• Work to complete
A single number is the answer here: the count of lines in the records below in which the word "consider" appears.

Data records
[Start of Attachment]

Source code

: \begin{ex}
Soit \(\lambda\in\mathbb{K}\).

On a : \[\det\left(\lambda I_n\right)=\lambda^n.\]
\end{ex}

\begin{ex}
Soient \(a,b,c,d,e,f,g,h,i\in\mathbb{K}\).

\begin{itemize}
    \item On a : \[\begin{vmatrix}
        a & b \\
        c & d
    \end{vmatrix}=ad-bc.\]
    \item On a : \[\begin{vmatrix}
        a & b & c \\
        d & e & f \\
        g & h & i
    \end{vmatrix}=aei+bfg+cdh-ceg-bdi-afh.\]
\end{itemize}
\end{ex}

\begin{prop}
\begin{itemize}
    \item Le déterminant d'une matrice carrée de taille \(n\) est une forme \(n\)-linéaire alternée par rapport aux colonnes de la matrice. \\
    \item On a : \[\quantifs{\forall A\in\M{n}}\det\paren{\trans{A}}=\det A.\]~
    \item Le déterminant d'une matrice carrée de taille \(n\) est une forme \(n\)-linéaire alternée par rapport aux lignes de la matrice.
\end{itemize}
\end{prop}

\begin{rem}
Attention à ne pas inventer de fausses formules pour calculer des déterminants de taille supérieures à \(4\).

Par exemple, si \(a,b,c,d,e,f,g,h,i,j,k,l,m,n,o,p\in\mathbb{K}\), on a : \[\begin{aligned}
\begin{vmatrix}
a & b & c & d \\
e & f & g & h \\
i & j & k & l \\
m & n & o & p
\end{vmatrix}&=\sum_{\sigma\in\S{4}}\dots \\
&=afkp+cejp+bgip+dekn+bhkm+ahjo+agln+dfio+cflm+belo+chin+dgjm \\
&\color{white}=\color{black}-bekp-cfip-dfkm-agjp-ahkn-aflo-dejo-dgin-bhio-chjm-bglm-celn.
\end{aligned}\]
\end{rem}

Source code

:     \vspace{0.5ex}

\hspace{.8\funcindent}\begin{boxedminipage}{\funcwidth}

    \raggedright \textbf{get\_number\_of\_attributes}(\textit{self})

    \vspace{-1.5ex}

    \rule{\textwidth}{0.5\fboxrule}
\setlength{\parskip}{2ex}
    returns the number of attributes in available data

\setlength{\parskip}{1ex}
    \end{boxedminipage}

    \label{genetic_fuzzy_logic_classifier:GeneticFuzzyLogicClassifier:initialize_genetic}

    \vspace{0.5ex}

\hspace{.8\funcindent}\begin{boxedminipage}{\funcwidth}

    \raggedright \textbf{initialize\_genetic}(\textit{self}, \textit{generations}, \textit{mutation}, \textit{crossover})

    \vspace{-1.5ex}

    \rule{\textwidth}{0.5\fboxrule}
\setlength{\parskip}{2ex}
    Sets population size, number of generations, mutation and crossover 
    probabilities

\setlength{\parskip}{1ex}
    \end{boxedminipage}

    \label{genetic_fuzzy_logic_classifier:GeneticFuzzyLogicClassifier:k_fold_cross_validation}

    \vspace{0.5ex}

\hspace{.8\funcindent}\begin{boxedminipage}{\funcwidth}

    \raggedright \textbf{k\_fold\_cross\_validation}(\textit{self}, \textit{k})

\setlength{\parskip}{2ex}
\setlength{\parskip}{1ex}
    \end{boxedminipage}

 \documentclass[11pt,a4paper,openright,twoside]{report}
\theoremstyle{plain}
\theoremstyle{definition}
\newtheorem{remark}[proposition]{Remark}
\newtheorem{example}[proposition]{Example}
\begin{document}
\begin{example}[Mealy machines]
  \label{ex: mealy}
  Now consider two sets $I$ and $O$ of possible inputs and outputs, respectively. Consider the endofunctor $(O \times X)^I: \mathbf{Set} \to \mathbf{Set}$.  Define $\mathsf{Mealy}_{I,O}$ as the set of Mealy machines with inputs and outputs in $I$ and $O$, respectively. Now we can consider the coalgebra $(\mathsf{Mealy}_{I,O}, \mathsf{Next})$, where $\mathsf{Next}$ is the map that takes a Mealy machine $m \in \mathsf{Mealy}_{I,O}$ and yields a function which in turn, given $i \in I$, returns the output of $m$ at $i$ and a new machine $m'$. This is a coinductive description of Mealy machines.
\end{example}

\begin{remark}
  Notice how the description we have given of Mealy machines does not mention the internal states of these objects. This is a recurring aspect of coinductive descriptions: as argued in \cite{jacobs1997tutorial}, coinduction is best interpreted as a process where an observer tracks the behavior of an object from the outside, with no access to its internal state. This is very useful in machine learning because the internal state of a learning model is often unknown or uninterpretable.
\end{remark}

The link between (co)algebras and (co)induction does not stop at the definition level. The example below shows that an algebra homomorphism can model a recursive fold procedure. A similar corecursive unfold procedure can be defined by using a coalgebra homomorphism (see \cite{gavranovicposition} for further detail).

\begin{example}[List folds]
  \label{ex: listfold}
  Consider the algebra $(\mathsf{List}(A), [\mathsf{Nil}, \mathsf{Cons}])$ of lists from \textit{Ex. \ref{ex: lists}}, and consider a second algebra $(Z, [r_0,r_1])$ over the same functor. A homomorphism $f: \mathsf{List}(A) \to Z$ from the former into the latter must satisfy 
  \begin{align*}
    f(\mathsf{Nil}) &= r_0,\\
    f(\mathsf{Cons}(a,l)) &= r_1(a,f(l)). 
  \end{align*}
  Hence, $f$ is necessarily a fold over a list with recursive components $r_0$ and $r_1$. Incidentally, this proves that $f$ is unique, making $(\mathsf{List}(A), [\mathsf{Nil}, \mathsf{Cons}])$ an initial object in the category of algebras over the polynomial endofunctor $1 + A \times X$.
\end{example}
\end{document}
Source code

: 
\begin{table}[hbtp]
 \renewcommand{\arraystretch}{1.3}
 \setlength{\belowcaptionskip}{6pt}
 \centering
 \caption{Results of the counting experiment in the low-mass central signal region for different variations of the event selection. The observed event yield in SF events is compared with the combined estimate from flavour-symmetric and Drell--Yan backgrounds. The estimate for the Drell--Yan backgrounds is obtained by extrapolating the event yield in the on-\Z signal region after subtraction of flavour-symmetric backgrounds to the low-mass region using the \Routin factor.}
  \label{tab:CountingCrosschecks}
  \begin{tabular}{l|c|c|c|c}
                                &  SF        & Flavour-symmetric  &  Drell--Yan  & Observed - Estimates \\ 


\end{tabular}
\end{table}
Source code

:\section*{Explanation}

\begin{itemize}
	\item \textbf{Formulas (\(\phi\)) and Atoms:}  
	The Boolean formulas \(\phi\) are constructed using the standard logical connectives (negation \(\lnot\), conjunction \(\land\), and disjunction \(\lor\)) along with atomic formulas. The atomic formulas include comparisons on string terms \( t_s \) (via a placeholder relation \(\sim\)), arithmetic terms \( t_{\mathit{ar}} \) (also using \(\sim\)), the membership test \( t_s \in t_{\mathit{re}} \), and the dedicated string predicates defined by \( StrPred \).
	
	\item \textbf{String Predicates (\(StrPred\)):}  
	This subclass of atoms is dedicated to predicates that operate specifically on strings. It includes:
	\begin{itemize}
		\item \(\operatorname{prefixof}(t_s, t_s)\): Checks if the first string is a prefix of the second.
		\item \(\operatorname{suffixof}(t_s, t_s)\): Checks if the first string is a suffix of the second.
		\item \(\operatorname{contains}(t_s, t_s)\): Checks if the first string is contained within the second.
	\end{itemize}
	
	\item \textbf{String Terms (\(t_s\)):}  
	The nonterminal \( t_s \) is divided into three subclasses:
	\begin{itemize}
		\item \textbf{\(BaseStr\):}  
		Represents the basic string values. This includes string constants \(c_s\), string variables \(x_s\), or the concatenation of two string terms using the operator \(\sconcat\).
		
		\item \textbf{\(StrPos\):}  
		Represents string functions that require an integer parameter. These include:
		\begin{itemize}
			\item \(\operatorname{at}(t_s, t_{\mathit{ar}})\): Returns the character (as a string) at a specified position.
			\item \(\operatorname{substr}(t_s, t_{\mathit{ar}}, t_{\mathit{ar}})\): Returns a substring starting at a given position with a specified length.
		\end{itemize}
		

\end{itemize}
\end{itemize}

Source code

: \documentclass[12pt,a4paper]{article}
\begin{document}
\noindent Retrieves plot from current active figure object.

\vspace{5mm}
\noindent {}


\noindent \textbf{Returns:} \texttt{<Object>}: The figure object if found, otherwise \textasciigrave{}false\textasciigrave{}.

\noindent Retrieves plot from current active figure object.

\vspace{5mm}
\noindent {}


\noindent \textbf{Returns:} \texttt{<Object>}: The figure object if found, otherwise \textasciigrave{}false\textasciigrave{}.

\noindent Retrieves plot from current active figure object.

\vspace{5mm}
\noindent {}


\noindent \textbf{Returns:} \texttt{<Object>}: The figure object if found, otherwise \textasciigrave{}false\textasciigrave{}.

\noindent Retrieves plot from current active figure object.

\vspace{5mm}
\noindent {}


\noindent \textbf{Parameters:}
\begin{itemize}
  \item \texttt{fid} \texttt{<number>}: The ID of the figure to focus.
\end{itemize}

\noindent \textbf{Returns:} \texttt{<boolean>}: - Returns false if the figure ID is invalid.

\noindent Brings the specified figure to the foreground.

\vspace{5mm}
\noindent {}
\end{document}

[End of Attachment]

• The completed task
2